Spotlight Conversation: OG badass feminist activist Virg Parks (Part 2 of 2)
As Texas goes deeper red, and abortion remains the hot-button issue of American electoral politics, Parks is rediscovering the activist fire that sparked in ACT UP and keeps her going. (Part Two)
Virg Parks, lifelong Dem, and keeper of the freedom flame, volunteering at the November 2022 election polls in Houston. Photo: Virg Parks personal archive.
PART 2 (For Part 1, see the main page of the ‘Tell Me Everything’ Substack.)
Virg moved into AIDS activism when she and her girlfriend were still together in Austin. She started volunteering at an AIDS service organization there, then working on an AIDS information hotline and doing some public speaking. That’s when I got interested in the relationship to health, she explains. If you can talk about vaginal secretions and penises, you can talk about anything. She found she was good at it; her childhood debate skills quickly surfaced. She also began volunteering to offer care to those in late-stage AIDS.
Her gay best friend JP – John Pullen – had moved to New York City and was sick with AIDS; he eventually died in 1986. I couldn’t do anything to help him, she recalls, still sad at the memory. He was so beautiful in every way…tall, blonde, and from Georgia…he had that lovely accent, she tells me. He was at St. Vincent’s (hospital) in New York and by the time I went to see him, he was already in a coma. So, AIDS became my passion. That was part of the breakup, too, she adds, because her girlfriend wasn’t as engaged. One time she asked me, ‘why do you have to do so much?’ Virg says. ‘Because people like you aren’t doing anything,’ she replied. She was furious, and grieving.
She was among the early members of ACT UP Austin when a representative of the New York chapter visited the group to share information about what other chapters were up to. A woman Virg cared for gave her a flyer about a new group that was forming. She says, ‘you’re the only person I know who is angrier about this fucking disease than I am…it sounds like something you need to be part of….’
Good trouble: Virg with ACT UP mentor and pal Brenda Lein with a symbolic big bomb at a time when HIV activists were pushing for a Manhattan Project on AIDS. Photo: Virg Parks personal archive.

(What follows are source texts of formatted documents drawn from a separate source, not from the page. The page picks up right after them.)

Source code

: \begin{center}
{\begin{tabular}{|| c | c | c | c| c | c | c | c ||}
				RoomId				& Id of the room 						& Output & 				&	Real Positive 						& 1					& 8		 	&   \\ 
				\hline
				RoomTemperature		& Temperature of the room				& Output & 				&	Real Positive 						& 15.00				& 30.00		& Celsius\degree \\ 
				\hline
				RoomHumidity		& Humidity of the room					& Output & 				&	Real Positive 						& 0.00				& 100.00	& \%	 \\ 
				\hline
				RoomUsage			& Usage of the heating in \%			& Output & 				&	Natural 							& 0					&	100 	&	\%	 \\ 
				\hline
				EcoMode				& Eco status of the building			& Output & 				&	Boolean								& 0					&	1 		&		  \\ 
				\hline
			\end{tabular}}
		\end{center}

In the summer of 1991, another friend was driving to California on vacation, so they drove out together. Virg reconnected with her lesbian ex, who’d moved to San Francisco and had a motorcycle. She met me at the front door with a leather jacket and a helmet and said, ‘I think this might fit you. Come on, we’re late.’ They headed straight for an ACT UP– Golden Gate (GG) meeting, where Virg promptly fell in love – this time with a group. ACT UP GG, she tells me, felt like a new home.
The room was full of heady talk about meetings with pharma reps and actions. I was already excited, Virg tells me, reliving the moment, thinking, ‘these people are awesome!’ Someone was reporting back about the International AIDS Conference. ‘Oh my God!’ she thought, thrilled by the intelligence and scientific information being shared. By the time she returned to Texas, she’d made the decision to move. She packed up all her worldly belongings in a van and headed back to San Francisco.

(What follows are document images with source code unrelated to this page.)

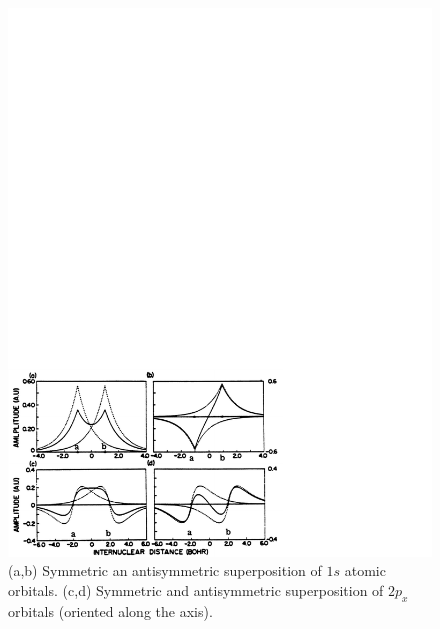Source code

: \begin{figure}
\includegraphics[scale=0.75]{fig2-08}
\caption{(a,b) Symmetric an antisymmetric superposition of $1s$ atomic
orbitals. (c,d) Symmetric and antisymmetric superposition of $2p_x$
orbitals (oriented along the axis).}
\label{fig2-8}
\end{figure}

I found this really nurturing group of other nerds. They said, ‘we can teach you the science.’ She quickly stepped into treatment activism, and by summer 1993, she was headed to Berlin for the Ninth International Conference on AIDS. She’d plunged fully into direct action organizing, risking arrest in civil disobedience actions. There were still no good drugs to treat HIV and so many friends were dying, but she also felt more alive than ever, clear about the importance of her actions.
Virg began working with WORLD – Women Organized to Respond to Life Threatening Diseases -- founded by Rebecca Denison, a dynamic HIV-positive activist and mother. WORLD was in its infancy, an idea and a vision Rebecca had scratched out in her living room and shared with other positive women in Oakland. Virg helped the group get its 501C3 tax-exempt status and she says, that’s where her real HIV education deepened. Every month, she’d volunteer to help get WORLD’s newsletter out to a growing mailing list. I learned about women’s issues, and HIV- positive women’s issues, sitting in those mailings and just listening to them, she says about the first wave of WORLD leaders. Some were Black women who’d overcome homelessness and addiction. They opened her eyes to how the epidemic was affecting them and their families.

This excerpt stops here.